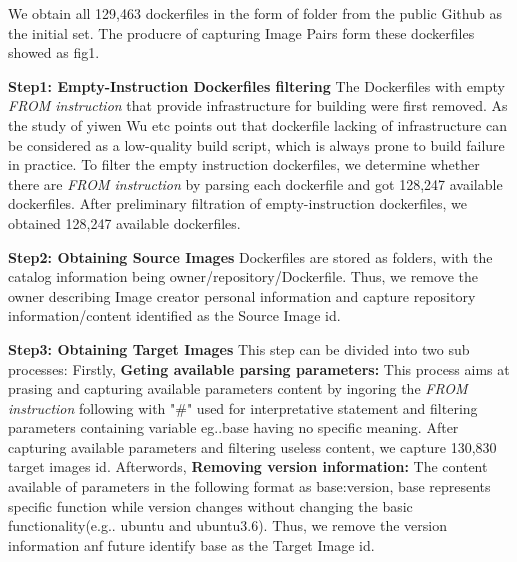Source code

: \documentclass[sigconf]{acmart}
\begin{document}




We obtain all 129,463 dockerfiles in the form of folder from the public Github as the initial set. The producre of capturing Image Pairs form these dockerfiles showed as fig1.    %

\noindent\textbf{Step1: Empty-Instruction Dockerfiles filtering} The Dockerfiles with empty \emph{FROM instruction} that provide infrastructure for building were first removed. As the study of yiwen Wu etc points out that dockerfile lacking of infrastructure can be considered as a low-quality build script, which is always prone to build failure in practice. To filter the empty instruction dockerfiles, we determine whether there are  \emph{FROM instruction} by parsing each dockerfile and got 128,247 available dockerfiles. After preliminary filtration of empty-instruction dockerfiles, we obtained 128,247 available dockerfiles.      %

\noindent\textbf{Step2: Obtaining Source Images} Dockerfiles are stored as folders, with the catalog information being owner/repository/Dockerfile. Thus, we remove the owner describing Image creator personal information and capture repository information/content identified as the Source Image id.   


\noindent\textbf{Step3: Obtaining Target Images}  This step can be divided into two sub processes: Firstly, \noindent\textbf{Geting available parsing parameters:} This process aims at prasing and capturing available parameters content by ingoring the \emph{FROM instruction} following with "\#" used for interpretative statement and filtering parameters containing variable eg..{base} having no specific meaning. After capturing available parameters and filtering useless content, we capture 130,830 target images id.
Afterwords, \noindent\textbf{Removing version information:} The content available of parameters in the following format as  base:version, base represents specific function while version changes without changing the basic functionality(e.g.. ubuntu and ubuntu3.6). Thus, we remove the version information anf future identify base as the Target Image id. %
\end{document}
◆ ◆ ◆ ◆
» WORK TO BE COMPLETED
Would you set down the entries exactly as given, minus their pictures?

» TASK RESPONSE
Source code

: \documentclass[sigconf]{acmart}
\begin{document}




We obtain all 129,463 dockerfiles in the form of folder from the public Github as the initial set. The producre of capturing Image Pairs form these dockerfiles showed as fig1.    %

\noindent\textbf{Step1: Empty-Instruction Dockerfiles filtering} The Dockerfiles with empty \emph{FROM instruction} that provide infrastructure for building were first removed. As the study of yiwen Wu etc points out that dockerfile lacking of infrastructure can be considered as a low-quality build script, which is always prone to build failure in practice. To filter the empty instruction dockerfiles, we determine whether there are  \emph{FROM instruction} by parsing each dockerfile and got 128,247 available dockerfiles. After preliminary filtration of empty-instruction dockerfiles, we obtained 128,247 available dockerfiles.      %

\noindent\textbf{Step2: Obtaining Source Images} Dockerfiles are stored as folders, with the catalog information being owner/repository/Dockerfile. Thus, we remove the owner describing Image creator personal information and capture repository information/content identified as the Source Image id.   


\noindent\textbf{Step3: Obtaining Target Images}  This step can be divided into two sub processes: Firstly, \noindent\textbf{Geting available parsing parameters:} This process aims at prasing and capturing available parameters content by ingoring the \emph{FROM instruction} following with "\#" used for interpretative statement and filtering parameters containing variable eg..{base} having no specific meaning. After capturing available parameters and filtering useless content, we capture 130,830 target images id.
Afterwords, \noindent\textbf{Removing version information:} The content available of parameters in the following format as  base:version, base represents specific function while version changes without changing the basic functionality(e.g.. ubuntu and ubuntu3.6). Thus, we remove the version information anf future identify base as the Target Image id. %
\end{document}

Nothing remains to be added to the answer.